Smoothing the transition
Net employment effect notwithstanding, public policy will need to reflect the needs of the new job market. If handled incorrectly, even a society made wealthier by technology would see said wealth concentrated in fewer hands.

Higher investment into STEM education and retraining programmes should be an economic priority as demand for high-skill labour increases. Special attention must be paid to mid-career workers who will need to learn new skill sets or significantly expand their existing ones. This adaption will also need to be applied to younger generations, which are currently being brought up through an education system fundamentally designed to complement the last industrial revolution.

“I think that really does require a big restructuring of education,” Lordan said. “Currently, our education system largely teaches children the jobs that robots are going to be able to do, which doesn’t really seem like a good idea. I think what you want to be able to do is teach skills like empathy and character, which robots are not going to mimic.”

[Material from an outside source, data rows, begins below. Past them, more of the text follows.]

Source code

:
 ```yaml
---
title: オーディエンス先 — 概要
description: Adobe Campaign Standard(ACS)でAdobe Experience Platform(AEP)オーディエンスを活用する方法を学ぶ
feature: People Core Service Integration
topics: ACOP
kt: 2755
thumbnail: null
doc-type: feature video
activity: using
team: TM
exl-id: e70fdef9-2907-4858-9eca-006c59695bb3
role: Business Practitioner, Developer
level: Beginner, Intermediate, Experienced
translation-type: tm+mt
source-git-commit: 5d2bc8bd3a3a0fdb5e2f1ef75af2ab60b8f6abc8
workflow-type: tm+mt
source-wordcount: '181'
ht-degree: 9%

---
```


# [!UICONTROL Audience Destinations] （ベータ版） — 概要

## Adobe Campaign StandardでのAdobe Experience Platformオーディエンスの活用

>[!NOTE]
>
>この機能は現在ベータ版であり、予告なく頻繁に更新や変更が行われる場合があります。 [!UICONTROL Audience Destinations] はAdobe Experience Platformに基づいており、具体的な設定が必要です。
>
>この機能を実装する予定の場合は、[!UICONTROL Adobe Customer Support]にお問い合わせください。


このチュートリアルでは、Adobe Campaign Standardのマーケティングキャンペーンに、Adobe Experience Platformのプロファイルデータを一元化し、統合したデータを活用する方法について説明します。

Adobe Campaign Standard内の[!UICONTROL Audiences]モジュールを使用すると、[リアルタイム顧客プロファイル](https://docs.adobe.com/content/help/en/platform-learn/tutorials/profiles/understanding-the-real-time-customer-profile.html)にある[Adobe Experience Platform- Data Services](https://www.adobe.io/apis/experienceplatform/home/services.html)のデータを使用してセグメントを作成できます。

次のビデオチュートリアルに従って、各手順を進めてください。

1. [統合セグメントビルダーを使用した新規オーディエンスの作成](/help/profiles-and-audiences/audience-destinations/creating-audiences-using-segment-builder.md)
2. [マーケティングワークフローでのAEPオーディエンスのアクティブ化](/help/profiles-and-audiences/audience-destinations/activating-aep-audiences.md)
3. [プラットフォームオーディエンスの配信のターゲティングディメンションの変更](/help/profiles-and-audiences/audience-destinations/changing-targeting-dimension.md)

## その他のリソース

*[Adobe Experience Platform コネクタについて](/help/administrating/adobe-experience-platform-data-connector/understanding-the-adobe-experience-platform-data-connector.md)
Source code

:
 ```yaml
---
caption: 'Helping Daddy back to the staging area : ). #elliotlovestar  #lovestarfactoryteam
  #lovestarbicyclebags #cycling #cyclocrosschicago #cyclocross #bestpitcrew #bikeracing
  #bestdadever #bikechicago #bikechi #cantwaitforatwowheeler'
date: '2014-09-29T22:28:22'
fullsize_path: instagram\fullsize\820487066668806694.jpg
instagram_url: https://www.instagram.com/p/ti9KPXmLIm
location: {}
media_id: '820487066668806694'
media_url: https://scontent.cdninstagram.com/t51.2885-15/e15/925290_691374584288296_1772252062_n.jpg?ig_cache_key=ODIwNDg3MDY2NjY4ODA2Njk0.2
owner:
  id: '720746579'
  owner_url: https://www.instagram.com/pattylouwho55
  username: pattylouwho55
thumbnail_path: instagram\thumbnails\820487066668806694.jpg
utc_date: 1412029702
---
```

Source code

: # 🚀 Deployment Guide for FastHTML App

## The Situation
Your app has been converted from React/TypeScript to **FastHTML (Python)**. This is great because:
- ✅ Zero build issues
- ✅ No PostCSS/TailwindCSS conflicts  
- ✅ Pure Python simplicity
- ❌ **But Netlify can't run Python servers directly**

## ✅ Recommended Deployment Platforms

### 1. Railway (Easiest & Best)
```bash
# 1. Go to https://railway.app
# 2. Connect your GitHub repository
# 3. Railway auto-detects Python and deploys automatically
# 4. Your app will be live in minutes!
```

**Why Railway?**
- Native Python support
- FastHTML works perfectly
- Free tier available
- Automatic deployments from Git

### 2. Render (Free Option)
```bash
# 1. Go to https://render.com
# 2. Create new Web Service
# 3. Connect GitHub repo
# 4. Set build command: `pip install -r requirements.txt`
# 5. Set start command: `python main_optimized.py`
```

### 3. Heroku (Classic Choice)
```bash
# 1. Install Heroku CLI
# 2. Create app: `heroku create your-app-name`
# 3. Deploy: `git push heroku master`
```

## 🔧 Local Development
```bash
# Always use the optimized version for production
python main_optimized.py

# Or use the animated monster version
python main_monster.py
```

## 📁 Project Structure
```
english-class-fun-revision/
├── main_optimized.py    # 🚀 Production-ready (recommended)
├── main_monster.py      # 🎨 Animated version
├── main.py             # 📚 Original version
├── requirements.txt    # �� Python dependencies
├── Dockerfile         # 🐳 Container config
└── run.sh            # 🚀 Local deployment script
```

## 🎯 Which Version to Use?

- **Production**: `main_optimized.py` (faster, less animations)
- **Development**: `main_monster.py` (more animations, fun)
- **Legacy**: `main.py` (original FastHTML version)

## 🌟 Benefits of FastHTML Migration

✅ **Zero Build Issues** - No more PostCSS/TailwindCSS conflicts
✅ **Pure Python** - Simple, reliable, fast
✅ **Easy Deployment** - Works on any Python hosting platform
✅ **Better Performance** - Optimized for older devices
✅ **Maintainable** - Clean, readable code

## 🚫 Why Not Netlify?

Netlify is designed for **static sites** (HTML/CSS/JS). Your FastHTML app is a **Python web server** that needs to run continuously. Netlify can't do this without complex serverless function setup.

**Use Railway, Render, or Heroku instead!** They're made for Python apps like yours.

Higher investment into STEM education and retraining programmes should be an economic priority as demand for high-skill labour increases

Even in a country like Germany, which has a low risk of net job loss and is well equipped to deal with these labour shifts due to its tradition of investing heavily in retraining, there is a gap between those who benefit from automation and those who do not.

“We do see that there are distributional effects of automation,” Dauth said. “[This] means that we will see differences in that higher skilled people mostly benefit from automation, whereas lower skilled people see reduced earnings and reduced employment prospects, but on the net there is no overall negative effect of automation.”

According to Zierahn, while the negative net effects of technology on employment are not apparent, the structural effects it will have are important. Specifically, the shifts between occupations and industries, as well as the resulting inequality, present significant challenges.

“We have to support workers in adjusting to the change by getting the right training to get the right skills,” Zierahn said. “It seems that inequality is rising due to technological change because it is particularly the low-skilled workers who are most exposed and who suffer most from the change and who also have the hardest time finding new jobs.”

The economic benefits technology will bring are real but, in the race to stay ahead, governments will have to pull off a balancing act between remaining competitive and minimising the impact machines will have on large portions of their workforce. The failure to adequately take care of lower income workers, who may be left behind by the new economy, can bring significant cultural consequences, as well as economic ones.